# Records for processing:
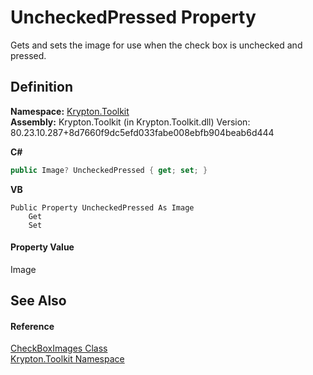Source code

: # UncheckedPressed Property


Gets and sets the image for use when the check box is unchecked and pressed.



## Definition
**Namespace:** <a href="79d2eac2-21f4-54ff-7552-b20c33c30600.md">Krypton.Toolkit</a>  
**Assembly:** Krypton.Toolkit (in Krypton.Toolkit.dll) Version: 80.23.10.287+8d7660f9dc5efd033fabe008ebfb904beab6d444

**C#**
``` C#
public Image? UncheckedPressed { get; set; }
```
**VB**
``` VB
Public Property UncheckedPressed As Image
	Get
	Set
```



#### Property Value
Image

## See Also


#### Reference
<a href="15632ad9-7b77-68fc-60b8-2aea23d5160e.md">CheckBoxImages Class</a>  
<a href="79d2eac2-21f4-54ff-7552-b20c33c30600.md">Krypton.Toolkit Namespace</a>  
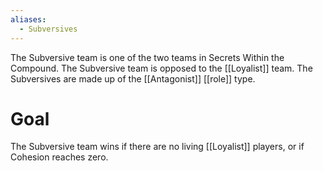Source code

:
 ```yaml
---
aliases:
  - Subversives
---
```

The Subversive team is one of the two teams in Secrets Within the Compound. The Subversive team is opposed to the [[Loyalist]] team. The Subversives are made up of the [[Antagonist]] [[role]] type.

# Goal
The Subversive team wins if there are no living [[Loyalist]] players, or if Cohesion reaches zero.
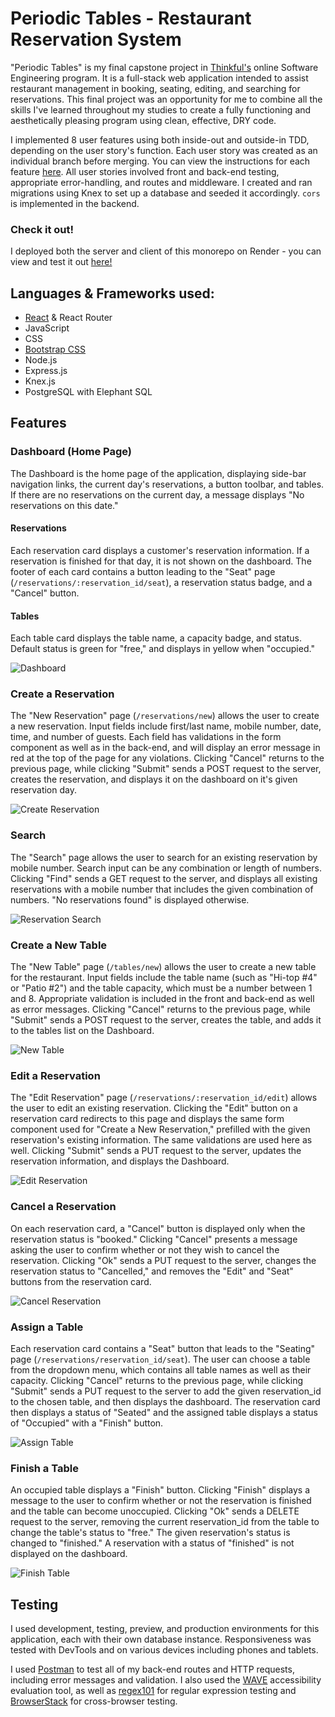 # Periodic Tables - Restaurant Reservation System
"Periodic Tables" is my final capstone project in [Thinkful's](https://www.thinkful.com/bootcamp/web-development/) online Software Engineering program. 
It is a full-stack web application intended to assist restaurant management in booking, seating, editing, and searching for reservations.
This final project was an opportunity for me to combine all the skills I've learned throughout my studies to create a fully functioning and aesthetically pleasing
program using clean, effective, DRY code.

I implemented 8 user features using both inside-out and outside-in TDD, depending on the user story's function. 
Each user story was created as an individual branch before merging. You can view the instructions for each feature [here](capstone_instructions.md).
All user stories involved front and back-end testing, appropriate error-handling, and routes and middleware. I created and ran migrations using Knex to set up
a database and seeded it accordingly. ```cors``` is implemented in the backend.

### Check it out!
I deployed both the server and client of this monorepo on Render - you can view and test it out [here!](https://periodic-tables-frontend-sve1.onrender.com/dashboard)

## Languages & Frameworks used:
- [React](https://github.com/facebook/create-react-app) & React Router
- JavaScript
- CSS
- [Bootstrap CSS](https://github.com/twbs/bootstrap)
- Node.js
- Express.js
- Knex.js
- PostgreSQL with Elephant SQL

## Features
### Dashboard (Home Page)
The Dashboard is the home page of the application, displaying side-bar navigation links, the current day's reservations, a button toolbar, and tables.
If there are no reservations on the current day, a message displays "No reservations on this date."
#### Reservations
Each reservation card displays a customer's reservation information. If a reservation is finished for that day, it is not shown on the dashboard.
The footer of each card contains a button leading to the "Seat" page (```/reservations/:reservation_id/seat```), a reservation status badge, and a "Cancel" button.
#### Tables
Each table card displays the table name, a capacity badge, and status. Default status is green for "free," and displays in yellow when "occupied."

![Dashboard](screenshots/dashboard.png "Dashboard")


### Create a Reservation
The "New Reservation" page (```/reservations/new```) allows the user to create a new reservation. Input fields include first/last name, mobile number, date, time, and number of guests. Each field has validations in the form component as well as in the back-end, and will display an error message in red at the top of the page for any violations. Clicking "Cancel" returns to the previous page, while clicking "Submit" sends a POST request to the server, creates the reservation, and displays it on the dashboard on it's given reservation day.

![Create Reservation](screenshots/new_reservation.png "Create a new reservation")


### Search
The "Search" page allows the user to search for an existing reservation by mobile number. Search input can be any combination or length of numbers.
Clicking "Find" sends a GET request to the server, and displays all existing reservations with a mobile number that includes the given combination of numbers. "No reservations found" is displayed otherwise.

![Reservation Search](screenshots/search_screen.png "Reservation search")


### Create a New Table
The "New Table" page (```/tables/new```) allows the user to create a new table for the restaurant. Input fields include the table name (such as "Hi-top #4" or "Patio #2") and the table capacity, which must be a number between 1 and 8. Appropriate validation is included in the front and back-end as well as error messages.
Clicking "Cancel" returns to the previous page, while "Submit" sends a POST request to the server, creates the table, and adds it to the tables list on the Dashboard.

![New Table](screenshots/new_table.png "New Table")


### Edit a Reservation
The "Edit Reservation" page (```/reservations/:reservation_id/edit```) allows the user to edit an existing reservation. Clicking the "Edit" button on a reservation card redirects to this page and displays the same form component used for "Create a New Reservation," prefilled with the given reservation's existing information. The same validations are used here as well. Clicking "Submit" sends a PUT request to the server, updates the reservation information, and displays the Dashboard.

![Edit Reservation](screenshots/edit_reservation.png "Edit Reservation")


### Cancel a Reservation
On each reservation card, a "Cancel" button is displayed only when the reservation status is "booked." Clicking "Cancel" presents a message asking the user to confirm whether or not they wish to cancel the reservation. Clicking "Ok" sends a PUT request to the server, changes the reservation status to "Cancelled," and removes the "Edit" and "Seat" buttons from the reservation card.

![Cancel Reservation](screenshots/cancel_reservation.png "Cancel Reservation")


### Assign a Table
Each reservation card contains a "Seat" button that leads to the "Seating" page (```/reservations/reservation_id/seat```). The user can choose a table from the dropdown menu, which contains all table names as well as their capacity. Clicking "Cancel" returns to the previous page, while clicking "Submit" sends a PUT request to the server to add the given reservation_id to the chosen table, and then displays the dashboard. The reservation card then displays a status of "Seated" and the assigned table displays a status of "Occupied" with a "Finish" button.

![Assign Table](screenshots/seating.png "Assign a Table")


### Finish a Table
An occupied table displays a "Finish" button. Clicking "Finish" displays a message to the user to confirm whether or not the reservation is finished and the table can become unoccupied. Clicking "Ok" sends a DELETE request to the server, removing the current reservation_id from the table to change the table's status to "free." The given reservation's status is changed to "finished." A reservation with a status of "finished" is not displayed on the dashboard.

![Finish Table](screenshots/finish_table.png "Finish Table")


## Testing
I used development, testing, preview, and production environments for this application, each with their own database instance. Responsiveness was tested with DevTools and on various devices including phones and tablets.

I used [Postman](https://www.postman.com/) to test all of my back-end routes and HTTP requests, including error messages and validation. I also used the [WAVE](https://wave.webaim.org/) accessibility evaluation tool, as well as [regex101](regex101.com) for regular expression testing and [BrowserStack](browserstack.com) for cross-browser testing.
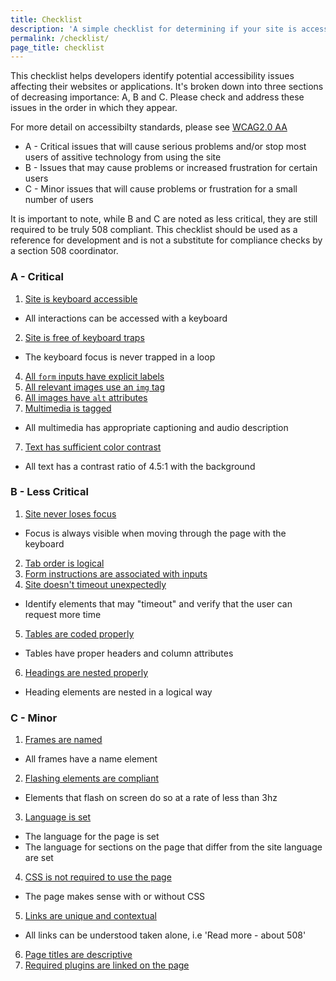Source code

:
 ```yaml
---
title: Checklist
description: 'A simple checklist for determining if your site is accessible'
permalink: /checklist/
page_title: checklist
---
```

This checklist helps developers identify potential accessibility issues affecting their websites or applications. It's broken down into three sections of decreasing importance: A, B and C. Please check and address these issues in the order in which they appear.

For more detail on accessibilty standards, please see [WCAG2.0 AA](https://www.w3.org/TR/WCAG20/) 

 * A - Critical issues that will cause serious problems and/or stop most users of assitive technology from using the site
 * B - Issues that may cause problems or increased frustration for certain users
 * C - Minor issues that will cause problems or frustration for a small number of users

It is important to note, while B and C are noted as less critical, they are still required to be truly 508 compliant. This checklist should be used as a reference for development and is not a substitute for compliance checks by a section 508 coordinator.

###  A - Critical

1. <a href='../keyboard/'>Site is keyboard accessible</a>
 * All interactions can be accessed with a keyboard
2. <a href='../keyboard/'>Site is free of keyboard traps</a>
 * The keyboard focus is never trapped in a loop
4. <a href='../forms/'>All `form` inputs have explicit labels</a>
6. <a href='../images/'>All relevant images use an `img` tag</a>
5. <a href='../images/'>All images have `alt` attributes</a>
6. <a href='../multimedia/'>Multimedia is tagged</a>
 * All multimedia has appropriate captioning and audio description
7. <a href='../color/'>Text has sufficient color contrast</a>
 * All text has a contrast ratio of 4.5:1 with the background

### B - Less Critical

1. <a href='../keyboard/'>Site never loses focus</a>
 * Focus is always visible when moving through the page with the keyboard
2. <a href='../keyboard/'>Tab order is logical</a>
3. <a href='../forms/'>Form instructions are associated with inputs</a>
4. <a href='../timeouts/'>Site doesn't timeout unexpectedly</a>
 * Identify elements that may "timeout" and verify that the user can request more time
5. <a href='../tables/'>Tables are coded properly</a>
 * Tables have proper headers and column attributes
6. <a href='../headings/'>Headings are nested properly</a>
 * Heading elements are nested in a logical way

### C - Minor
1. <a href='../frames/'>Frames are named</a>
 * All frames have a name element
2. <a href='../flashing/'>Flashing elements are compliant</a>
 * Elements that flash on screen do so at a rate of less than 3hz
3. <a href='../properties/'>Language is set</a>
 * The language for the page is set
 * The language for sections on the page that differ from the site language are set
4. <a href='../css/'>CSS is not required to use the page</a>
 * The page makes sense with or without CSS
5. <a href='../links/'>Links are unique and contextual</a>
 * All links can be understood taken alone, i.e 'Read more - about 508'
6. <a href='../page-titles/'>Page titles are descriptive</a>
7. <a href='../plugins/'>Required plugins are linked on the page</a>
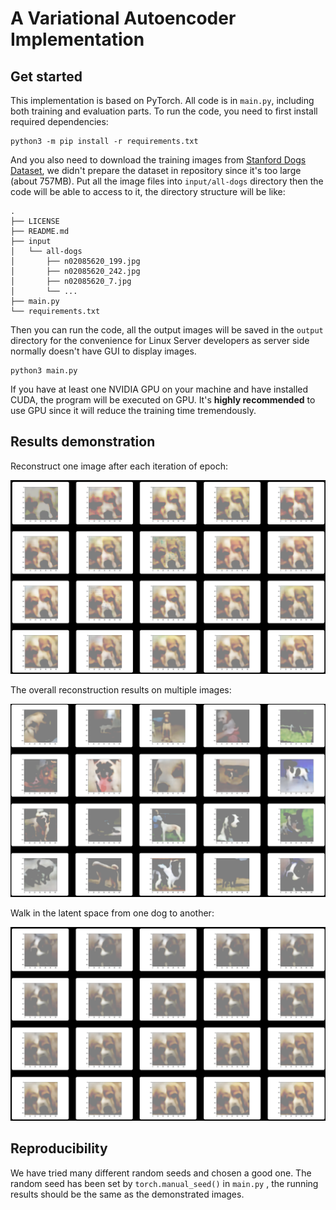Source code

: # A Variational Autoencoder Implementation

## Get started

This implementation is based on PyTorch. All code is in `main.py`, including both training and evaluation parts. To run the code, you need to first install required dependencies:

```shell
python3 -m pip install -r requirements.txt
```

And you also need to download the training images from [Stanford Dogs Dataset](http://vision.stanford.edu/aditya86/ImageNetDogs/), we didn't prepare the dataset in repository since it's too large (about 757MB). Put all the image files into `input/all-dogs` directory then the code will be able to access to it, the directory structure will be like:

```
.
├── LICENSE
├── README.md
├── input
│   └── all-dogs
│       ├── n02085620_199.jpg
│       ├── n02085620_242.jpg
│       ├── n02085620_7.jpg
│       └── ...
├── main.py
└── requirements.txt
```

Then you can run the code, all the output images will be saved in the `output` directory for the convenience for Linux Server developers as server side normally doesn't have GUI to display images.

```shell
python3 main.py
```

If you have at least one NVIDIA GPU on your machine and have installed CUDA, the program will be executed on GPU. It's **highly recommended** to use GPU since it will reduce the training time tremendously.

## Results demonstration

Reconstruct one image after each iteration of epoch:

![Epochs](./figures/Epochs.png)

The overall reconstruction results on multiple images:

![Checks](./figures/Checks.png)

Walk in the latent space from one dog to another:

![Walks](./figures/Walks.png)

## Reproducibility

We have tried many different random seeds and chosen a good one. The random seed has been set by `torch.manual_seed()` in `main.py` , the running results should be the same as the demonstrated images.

# Instructions for the task:
Find all lines holding the word "created" in the records above and copy them.

# Output:
Each user story was created as an individual branch before merging. You can view the instructions for each feature [here](capstone_instructions.md).
All user stories involved front and back-end testing, appropriate error-handling, and routes and middleware. I created and ran migrations using Knex to set up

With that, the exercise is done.